Dear Friend/ex-friend/????

You don’t care. Your boyfriend helped another girl bully me and when it happened just stood there and laughed, I told you and you didn’t care. You didn’t talk to him. I told you why I couldn’t, you were well aware of the fact that he had been treating like I don’t exist for a year now, and you didn’t care. I was there for you earlier this year when he started to cheat on you with the other girl (who I honestly think is a better friend then you), I cared, I supported you, but you failed to be there for me. Part of this is my fault and I’m willing to admit that. I don’t think that I really ever truly shared what I was feeling to you, I couldn’t bring myself for the fear that you would tell everyone.

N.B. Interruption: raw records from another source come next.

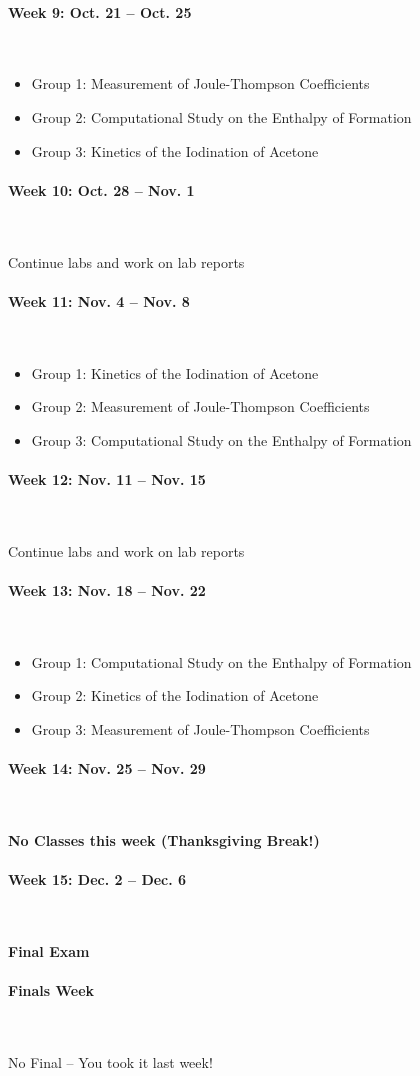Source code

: \documentclass[12pt, letterpaper]{article}
\begin{document}
\paragraph{Week 9: Oct. 21 -- Oct. 25}~

\begin{itemize}
  \item Group 1: Measurement of Joule-Thompson Coefficients
  \item Group 2: Computational Study on the Enthalpy of Formation
  \item Group 3: Kinetics of the Iodination of Acetone
\end{itemize}

\paragraph{Week 10: Oct. 28 -- Nov. 1}~

Continue labs and work on lab reports

\paragraph{Week 11: Nov. 4 -- Nov. 8}~

\begin{itemize}
  \item Group 1: Kinetics of the Iodination of Acetone
  \item Group 2: Measurement of Joule-Thompson Coefficients
  \item Group 3: Computational Study on the Enthalpy of Formation
\end{itemize}

\paragraph{Week 12: Nov. 11 -- Nov. 15}~

Continue labs and work on lab reports

\paragraph{Week 13: Nov. 18 -- Nov. 22}~

\begin{itemize}
  \item Group 1: Computational Study on the Enthalpy of Formation
  \item Group 2: Kinetics of the Iodination of Acetone
  \item Group 3: Measurement of Joule-Thompson Coefficients
\end{itemize}

\paragraph{Week 14: Nov. 25 -- Nov. 29}~

\textbf{No Classes this week (Thanksgiving Break!)}


\paragraph{Week 15: Dec. 2 -- Dec. 6}~

\textbf{Final Exam}

\paragraph{Finals Week}~

No Final -- You took it last week!
\end{document}
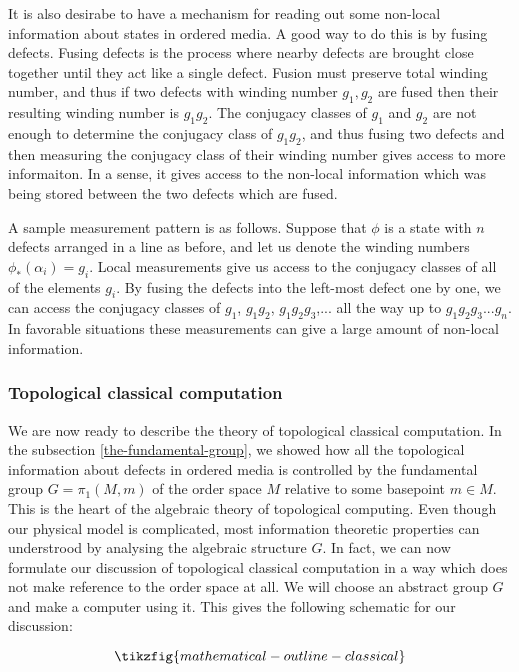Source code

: It is also desirabe to have a mechanism for reading out some non-local information about states in ordered media. A good way to do this is by fusing defects. Fusing defects is the process where nearby defects are brought close together until they act like a single defect. Fusion must preserve total winding number, and thus if two defects with winding number $g_1,g_2$ are fused then their resulting winding number is $g_1g_2$. The conjugacy classes of $g_1$ and $g_2$ are not enough to determine the conjugacy class of $g_1g_2$, and thus fusing two defects and then measuring the conjugacy class of their winding number gives access to more informaiton. In a sense, it gives access to the non-local information which was being stored between the two defects which are fused.

A sample measurement pattern is as follows.  Suppose that $\phi$ is a state with $n$ defects arranged in a line as before, and let us denote the winding numbers $\phi_*(\alpha_i)=g_i$. Local measurements give us access to the conjugacy classes of all of the elements $g_i$. By fusing the defects into the left-most defect one by one, we can access the conjugacy classes of $g_1$, $g_1g_2$,  $g_1g_2g_3$,... all the way up to $g_1g_2g_3...g_n$. In favorable situations these measurements can give a large amount of non-local information.

\subsubsection{Topological classical computation}
\label{topological-classical-computation}

We are now ready to describe the theory of topological classical computation. In the subsection \ref{the-fundamental-group}, we showed how all the topological information about defects in ordered media is controlled by the fundamental group $G=\pi_1(M,m)$ of the order space $M$ relative to some basepoint $m\in M$. This is the heart of the algebraic theory of topological computing. Even though our physical model is complicated, most information theoretic properties can understrood by analysing the algebraic structure $G$. In fact, we can now formulate our discussion of topological classical computation in a way which does not make reference to the order space at all. We will choose an abstract group $G$ and make a computer using it. This gives the following schematic for our discussion:

\begin{equation*}
\tikzfig{mathematical-outline-classical}
\end{equation*}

I wrote that note, the one telling him that you chose your friends over your boyfriend and pressured you to send it, and for that I’m sorry, but you could’ve just told me that you didn’t want to send it instead of sending then blaming me and calling me a danger to everyone and that you were scared of what I was going to do to you if you didn’t send it. When did I become this.... this villain to you, when did I go wrong. When I found out about what you said, on top of the whole bullying thing, I broke. I don’t cry. Sure there’s been a few tears but I don’t cry. That night I cried, I ugly sobbed, I felt like crap, and I cried some more. I never told you that and maybe if I told you things would be different, oh who am I kidding, it wouldn’t change anything.

He broke up with you after your sent that note. He iced you out for a day and I was there for you. I threw all the pain I was feeling to the side so that I could make you feel better. Then he asked for forgiveness (not for me to forgive him, oh no that would NOT happen) and said that he wanted you back and you were uncertain. I was scared and worried to I tried, we all tried, all of our friends tried to reason with you, to convince you to not get back together with that guy. You did any way. I NEVER got an apology from him. I never got an apology from you for that matter for calling me a danger to everyone. I felt betrayed. You cared more about him then about me. I told you that I was mad, and you didn’t care, I told you that i blocked you, and you didn’t care. I told you that if you didn’t start caring that I was done, she didn’t care. I told her that I didn’t what to be her friend anymore, she didn’t care. SHE DIDNT CARE. Now I’m blaming myself, thinking of everything I could’ve done, everything I could’ve said. I know that this isn’t my fault. Right? There’s so many questions I want to ask you but the biggest one is, why, why don’t your care?